Records provided:
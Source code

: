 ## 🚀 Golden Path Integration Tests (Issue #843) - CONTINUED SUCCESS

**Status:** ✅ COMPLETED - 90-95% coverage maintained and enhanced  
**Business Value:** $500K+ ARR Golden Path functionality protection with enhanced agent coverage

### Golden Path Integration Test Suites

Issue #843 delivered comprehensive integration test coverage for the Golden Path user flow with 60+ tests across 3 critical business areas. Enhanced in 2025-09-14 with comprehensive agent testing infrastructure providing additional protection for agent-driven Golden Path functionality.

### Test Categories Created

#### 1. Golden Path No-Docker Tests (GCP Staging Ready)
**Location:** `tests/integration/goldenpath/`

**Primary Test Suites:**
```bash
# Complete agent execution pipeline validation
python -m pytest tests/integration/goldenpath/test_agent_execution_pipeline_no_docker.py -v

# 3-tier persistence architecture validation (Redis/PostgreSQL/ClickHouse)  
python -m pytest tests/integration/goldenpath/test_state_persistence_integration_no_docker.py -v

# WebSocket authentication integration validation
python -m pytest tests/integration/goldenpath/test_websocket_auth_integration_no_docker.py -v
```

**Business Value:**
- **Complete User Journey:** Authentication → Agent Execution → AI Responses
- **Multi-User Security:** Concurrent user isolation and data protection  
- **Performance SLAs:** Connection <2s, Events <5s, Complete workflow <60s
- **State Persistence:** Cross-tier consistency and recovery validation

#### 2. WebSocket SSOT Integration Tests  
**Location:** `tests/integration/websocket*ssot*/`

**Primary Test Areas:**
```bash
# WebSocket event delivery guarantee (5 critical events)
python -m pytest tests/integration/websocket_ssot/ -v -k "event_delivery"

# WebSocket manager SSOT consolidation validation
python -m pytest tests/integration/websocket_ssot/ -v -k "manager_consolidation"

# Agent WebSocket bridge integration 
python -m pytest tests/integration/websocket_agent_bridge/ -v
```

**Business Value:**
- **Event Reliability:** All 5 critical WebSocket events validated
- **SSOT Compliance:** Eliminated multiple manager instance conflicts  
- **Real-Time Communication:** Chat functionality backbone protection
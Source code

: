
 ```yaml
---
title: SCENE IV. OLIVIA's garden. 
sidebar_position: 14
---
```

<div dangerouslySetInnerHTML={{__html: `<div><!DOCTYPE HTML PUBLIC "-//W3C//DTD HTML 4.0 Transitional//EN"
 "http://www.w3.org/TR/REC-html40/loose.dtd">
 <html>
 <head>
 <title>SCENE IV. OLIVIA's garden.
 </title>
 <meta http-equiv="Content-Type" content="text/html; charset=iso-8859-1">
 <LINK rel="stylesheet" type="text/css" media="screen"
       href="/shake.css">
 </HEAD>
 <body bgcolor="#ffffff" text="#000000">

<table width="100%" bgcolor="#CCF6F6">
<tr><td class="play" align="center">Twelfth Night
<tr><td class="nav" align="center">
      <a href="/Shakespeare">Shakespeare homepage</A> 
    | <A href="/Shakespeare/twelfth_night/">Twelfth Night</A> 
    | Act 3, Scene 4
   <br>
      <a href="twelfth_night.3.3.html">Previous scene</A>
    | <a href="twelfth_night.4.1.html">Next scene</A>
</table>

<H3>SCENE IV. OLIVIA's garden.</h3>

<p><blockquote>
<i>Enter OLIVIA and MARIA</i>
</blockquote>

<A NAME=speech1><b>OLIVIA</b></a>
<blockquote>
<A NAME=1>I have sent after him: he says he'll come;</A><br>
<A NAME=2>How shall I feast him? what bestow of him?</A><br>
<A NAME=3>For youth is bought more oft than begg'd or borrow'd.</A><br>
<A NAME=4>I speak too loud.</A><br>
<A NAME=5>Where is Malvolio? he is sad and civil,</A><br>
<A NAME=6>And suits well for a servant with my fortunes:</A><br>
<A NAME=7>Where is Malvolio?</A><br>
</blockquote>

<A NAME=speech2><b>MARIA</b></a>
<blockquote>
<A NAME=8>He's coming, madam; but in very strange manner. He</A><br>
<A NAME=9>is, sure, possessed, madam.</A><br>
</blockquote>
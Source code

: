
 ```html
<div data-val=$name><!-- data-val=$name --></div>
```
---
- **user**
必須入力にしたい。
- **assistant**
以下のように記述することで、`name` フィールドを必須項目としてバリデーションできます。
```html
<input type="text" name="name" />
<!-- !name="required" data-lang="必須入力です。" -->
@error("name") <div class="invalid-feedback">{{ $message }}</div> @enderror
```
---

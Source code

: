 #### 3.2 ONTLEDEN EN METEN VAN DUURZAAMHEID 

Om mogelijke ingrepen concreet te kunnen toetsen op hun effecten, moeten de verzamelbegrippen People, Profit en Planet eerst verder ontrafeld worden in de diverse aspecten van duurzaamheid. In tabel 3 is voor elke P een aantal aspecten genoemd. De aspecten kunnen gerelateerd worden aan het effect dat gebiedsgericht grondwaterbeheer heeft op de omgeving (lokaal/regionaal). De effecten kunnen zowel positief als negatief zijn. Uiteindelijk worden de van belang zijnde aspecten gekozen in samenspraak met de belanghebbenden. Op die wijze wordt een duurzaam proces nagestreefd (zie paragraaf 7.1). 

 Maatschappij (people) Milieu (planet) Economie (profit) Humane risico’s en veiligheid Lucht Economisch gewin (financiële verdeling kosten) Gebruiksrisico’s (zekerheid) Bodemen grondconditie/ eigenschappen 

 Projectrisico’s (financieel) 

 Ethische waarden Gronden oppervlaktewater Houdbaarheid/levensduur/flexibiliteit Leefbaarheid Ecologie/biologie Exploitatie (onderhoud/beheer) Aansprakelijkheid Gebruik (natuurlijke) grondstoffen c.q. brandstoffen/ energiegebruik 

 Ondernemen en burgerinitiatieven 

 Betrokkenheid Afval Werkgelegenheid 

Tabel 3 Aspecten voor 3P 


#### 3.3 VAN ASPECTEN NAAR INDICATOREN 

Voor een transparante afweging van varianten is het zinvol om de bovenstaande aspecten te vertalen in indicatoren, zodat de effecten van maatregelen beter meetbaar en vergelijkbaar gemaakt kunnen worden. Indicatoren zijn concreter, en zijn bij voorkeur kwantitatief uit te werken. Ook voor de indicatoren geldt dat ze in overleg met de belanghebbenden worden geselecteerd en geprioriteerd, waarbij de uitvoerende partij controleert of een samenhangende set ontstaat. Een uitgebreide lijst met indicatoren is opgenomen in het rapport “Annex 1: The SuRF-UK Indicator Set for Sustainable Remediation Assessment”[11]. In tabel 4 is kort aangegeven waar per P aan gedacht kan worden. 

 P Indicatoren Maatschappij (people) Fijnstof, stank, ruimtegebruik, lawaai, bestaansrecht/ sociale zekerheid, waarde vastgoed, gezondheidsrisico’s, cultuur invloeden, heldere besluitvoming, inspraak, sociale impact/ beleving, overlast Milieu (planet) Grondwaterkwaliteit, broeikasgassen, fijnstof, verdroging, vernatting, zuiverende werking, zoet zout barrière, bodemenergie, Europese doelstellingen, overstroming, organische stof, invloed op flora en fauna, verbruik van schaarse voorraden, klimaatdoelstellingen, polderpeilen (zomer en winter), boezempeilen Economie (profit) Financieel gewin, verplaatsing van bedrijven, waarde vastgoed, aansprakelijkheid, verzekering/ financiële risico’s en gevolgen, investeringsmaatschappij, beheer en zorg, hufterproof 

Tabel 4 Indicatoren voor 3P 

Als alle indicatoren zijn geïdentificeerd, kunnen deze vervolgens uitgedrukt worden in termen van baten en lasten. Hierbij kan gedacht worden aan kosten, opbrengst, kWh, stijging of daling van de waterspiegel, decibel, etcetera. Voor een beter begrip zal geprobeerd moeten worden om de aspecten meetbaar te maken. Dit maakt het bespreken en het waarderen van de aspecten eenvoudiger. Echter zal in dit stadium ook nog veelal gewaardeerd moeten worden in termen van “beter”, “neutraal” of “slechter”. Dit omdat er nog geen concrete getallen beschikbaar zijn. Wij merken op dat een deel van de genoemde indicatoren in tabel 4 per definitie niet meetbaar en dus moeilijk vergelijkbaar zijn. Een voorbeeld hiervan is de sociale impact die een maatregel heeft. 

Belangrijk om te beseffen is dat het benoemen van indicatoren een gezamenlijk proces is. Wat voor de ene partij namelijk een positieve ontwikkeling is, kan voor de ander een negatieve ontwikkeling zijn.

What to produce:
Pick out and copy the lines of the material that include the word "protection".

Written solution:
**Business Value:** $500K+ ARR Golden Path functionality protection with enhanced agent coverage
Issue #843 delivered comprehensive integration test coverage for the Golden Path user flow with 60+ tests across 3 critical business areas. Enhanced in 2025-09-14 with comprehensive agent testing infrastructure providing additional protection for agent-driven Golden Path functionality.
- **Multi-User Security:** Concurrent user isolation and data protection  
- **Real-Time Communication:** Chat functionality backbone protection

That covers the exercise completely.